The ceramics on display comprise the artist’s first foray into the medium of clay. Ancient techniques such as slip caste and crackle glaze are used in tandem with Moon’s characteristic iconography. The wall-mounted works, called Norigae, reference the intricacy and time-consuming nature of certain ethnic beauty practices, including Asian, Indian, Caribbean, African, and Celtic traditions. Additionally, familiar archetypes commonly found in commercial product logos, like the tigers of Tiger Balm or dragons and bamboo on chopstick wrappers, evoke stereotypical Western modes of commodification. Moon is acutely aware of how Western perceptions of Asian-ness impact and reflect the current reality of both cultures. Through these reconfigurations, Moon explores her cultural heritage, the assumptions made about it, and its significance or lack thereof in contemporary life. Moon’s work confronts the breakdown of cultural barriers by challenging common notions of East and West, ancient and modern, high and low to develop a rich visual vocabulary all her own.

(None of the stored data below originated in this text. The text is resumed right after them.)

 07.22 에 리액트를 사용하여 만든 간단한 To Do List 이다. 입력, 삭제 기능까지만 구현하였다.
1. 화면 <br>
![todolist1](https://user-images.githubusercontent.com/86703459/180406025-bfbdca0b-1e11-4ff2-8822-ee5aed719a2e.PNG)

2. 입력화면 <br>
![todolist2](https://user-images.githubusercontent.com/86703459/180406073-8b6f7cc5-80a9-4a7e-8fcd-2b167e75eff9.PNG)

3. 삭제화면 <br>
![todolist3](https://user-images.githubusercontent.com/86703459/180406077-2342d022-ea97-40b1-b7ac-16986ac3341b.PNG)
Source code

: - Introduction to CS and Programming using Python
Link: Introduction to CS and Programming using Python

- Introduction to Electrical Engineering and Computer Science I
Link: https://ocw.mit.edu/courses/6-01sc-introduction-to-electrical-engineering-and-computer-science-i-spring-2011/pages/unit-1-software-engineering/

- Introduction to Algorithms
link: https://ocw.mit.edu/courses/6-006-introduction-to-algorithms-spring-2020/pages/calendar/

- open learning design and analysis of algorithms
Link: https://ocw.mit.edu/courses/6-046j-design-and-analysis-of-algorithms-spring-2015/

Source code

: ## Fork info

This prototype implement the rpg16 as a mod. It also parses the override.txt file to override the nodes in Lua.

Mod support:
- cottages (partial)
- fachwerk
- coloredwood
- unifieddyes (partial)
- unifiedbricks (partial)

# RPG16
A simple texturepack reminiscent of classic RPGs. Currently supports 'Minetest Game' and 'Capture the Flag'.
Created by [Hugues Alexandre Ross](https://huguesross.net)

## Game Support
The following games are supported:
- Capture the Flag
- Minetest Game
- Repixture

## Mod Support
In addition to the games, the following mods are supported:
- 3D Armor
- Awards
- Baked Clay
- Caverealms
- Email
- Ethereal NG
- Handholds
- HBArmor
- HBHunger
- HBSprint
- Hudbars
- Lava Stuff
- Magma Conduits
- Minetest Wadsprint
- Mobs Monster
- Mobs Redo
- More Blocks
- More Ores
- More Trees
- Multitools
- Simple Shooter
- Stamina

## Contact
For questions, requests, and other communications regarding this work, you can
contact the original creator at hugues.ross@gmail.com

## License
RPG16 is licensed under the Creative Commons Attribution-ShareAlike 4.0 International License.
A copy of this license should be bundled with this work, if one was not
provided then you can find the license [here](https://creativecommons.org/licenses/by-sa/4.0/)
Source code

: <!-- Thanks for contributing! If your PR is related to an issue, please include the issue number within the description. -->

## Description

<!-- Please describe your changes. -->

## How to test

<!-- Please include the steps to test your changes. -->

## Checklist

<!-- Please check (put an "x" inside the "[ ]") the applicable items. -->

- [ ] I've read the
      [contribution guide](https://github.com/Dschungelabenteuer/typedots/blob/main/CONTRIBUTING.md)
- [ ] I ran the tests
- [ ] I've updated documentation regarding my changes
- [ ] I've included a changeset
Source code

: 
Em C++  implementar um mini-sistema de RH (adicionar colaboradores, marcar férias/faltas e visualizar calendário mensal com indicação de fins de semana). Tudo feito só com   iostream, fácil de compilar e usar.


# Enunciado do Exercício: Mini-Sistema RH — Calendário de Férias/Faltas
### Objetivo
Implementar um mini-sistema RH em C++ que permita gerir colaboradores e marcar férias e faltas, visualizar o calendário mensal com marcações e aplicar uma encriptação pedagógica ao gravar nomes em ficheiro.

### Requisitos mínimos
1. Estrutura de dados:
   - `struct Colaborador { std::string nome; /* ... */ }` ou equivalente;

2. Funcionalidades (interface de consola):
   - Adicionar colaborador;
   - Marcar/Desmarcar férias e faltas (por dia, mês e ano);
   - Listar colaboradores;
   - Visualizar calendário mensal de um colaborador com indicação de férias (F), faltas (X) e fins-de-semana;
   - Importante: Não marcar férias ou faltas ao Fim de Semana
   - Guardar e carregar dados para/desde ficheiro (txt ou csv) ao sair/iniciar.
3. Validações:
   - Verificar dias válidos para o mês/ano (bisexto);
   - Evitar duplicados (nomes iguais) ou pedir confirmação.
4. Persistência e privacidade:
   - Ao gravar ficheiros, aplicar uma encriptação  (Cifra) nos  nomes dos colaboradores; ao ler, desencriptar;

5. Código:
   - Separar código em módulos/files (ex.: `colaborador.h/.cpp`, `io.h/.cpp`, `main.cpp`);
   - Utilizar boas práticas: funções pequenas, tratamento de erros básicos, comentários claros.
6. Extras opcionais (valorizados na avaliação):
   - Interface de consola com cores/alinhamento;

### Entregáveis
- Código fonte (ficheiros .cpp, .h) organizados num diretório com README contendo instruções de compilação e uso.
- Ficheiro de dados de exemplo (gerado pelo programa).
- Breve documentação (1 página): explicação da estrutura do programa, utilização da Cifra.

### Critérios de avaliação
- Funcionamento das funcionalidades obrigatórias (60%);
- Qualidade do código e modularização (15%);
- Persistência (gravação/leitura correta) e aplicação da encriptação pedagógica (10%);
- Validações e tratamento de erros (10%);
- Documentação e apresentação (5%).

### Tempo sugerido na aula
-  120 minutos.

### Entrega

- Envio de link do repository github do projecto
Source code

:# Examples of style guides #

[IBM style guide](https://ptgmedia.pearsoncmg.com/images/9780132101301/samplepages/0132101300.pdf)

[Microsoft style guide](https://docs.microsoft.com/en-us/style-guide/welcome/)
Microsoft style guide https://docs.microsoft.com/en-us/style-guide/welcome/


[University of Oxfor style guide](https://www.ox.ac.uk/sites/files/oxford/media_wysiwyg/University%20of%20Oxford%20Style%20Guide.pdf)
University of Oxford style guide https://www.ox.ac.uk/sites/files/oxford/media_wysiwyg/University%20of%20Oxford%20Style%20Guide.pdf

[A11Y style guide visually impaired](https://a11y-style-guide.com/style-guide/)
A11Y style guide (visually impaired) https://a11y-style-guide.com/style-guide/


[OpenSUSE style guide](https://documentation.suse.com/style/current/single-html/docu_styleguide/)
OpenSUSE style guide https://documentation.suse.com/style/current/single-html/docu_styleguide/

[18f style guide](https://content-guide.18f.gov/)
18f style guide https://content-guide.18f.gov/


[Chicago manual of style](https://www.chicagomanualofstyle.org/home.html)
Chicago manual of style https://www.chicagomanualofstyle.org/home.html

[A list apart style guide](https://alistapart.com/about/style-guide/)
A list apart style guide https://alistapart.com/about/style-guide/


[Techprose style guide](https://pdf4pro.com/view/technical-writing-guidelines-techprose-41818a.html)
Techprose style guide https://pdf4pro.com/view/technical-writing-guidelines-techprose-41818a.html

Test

Jiha Moon (b. 1973) is from DaeGu, Korea and lives and works in Atlanta, GA. Moon’s solo exhibition Foreign Love was on view at the Museum of Contemporary Art of Georgia in Fall 2013, later traveling to the Weatherspoon Art Museum in Spring 2014. Moon received her MFA from the University of Iowa. Upcoming group exhibitions include Beauty Reigns: A Baroque Sensibility in Recent Painting curated by Rene Paul Barilleaux at McNay Art Museum, San Antonio, TX, and Made in America at National Academy Museum of Art, New York. She has exhibited widely, including at the Museum of Contemporary Art of Georgia, Atlanta; Savannah College of Art and Design, GA; Mint Museum of Art, Charlotte, NC; Smith College Museum of Art, Northampton, MA; and the Weatherspoon Museum of Art, Greensboro, NC. Her work is included in permanent collections, among them the Asia Society and Museum, New York; the High Museum of Art, Atlanta; The Mint Museum of Art, Charlotte, NC; Smithsonian Institute, Hirshhorn Museum and Sculpture Garden, Washington, DC; and The Virginia Museum of Fine Arts, Richmond. She was included in the important exhibition One Way or Another: Asian American Art Now curated by Melissa Chiu at the Asia Society and Museum, New York in 2006, which later traveled to the University of Houston and Berkeley Art Museum, and Levity curated by Katherine Carl at The Drawing Center, New York in 2008. In 2010, she completed residencies at the Fabric Workshop and Museum, Philadelphia, PA. Moon is the recipient of a Joan Mitchell Painting & Sculpture Grant (2011).